Write out updated data

  • We can use this new data frame as a table in its own right or to make a figure
  • For now, however, we’ll simply save it using the opposite of read.csv()write.csv()
## write with useful name
write.csv(df_tmp, file.path("data", "high_expct_mean_region.csv"))
  • And with that, we’ve met our task: we can show average educational expectations by region
  • To be very precise, we can show the higher of student and parental educational expectations among those who answered the question by region
    • This caveat doesn’t necessarily make our analysis less useful, but rather sets its scope.
  • Furthermore, we’ve kept our original data as is (we didn’t overwrite it) for future analyses while saving the results of this analysis for quick reference
  • Using the hsls_small.csv data set answer the following questions
    • Hint: You’re going to need the code book to identify the necessary variables
  • For this assignment, you cannot use the tidyverse or any other packages
  • Although it’s now part of vanilla R, you can’t use a |> pipe either
  • The purpose of this assignment is learn how to write more traditional-style computer code
  • Although you’ve already done this task with tidyverse, this is probably still the hardest extra credit, good luck!
Hint

Calculating the percentages is the trickiest part of this assignment, with and without tidyverse, as we don’t directly talk about it in the lesson. The output of the table() function should give you the information you need, remember you can access specifc elements of any objects (things you assign) with [].

Questions

  1. What is the average standardized math test score?
  2. How does this differ by gender?
  1. Among those students who are under 185% of the federal poverty line in the base year of the survey, what is the median household income category? (include what that category represents)
  1. Of the students who earned a high school credential (traditional diploma or GED), what percentage earned a GED or equivalency?
  2. How does this differ by region?
  1. What percentage of students ever attended a post-secondary institution by February 2016?
  2. Optional: Give the cross tabulation for both family incomes above/below $35,000 and region
    • This means you should have percentages for 8 groups: above/below $35k within each region

Once complete, turn in the .R script (no data etc.) to Canvas by the due date (Sunday 11:59pm following the final lesson).

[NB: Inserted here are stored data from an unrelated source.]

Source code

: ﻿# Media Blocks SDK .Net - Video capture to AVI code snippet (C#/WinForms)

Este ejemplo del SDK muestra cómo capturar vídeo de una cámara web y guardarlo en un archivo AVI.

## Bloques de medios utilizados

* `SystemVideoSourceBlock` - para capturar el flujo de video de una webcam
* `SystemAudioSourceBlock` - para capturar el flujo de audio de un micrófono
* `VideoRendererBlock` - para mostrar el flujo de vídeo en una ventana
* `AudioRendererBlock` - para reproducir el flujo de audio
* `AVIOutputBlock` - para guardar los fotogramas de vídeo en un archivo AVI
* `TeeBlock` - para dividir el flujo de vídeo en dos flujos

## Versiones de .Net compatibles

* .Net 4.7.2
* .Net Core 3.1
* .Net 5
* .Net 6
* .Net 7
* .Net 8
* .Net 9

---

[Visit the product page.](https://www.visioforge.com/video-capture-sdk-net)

Good faith efforts (as determined by the instructor) at extra credit assignments will earn full credit if submitted on time.

Solution

R Solution Code

## -----------------------------------------------------------------------------
##
##' [PROJ: 7916]
##' [FILE: Data Wrangling I Redux: Vanilla R Solution]
##' [INIT: February 5th 2024]
##' [AUTH: Matt Capaldi] @ttalVlatt
##
## -----------------------------------------------------------------------------

setwd(this.path::here())

## ---------------------------
##' [Libraries]
## ---------------------------

## None!

## ---------------------------
##' [Input]
## ---------------------------

df <- read.csv(file.path("data", "hsls-small.csv"))

## ---------------------------
##' [Q1]
## ---------------------------

## Part One
df$x1txmtscor[df$x1txmtscor == -8] <- NA
df_math <- na.omit(df) # No other NAs, so omit works fine

mean(df_math$x1txmtscor)

## Part Two
aggregate(df_math["x1txmtscor"],          # var of interest
          by = list(sex = df_math$x1sex), # by group
          FUN = mean)                # function to run

## ---------------------------
##' [Q2]
## ---------------------------

df_pov <- df[df$x1poverty185 == 1,]

paste("The median household income cat is", median(df_pov$x1famincome),
      "which represents incomes between $15k and $35k")

## ---------------------------
##' [Q3]
## ---------------------------

##'[Part I]

df_hs <- df[df$x4hscompstat %in% c(1,2),]

hs_counts <- table(df_hs$x4hscompstat)
hs_counts["total"] <- hs_counts["1"] + hs_counts["2"]
percent <- round(hs_counts["2"]/hs_counts["total"]*100, 2)
paste(percent, "% of those with HS credential have a GED")


##'[Part II]
hs_counts_region <- aggregate(df_hs["x4hscompstat"],          # var of interest
                              by = list(region = df_hs$x1region), # by group
                              FUN = table)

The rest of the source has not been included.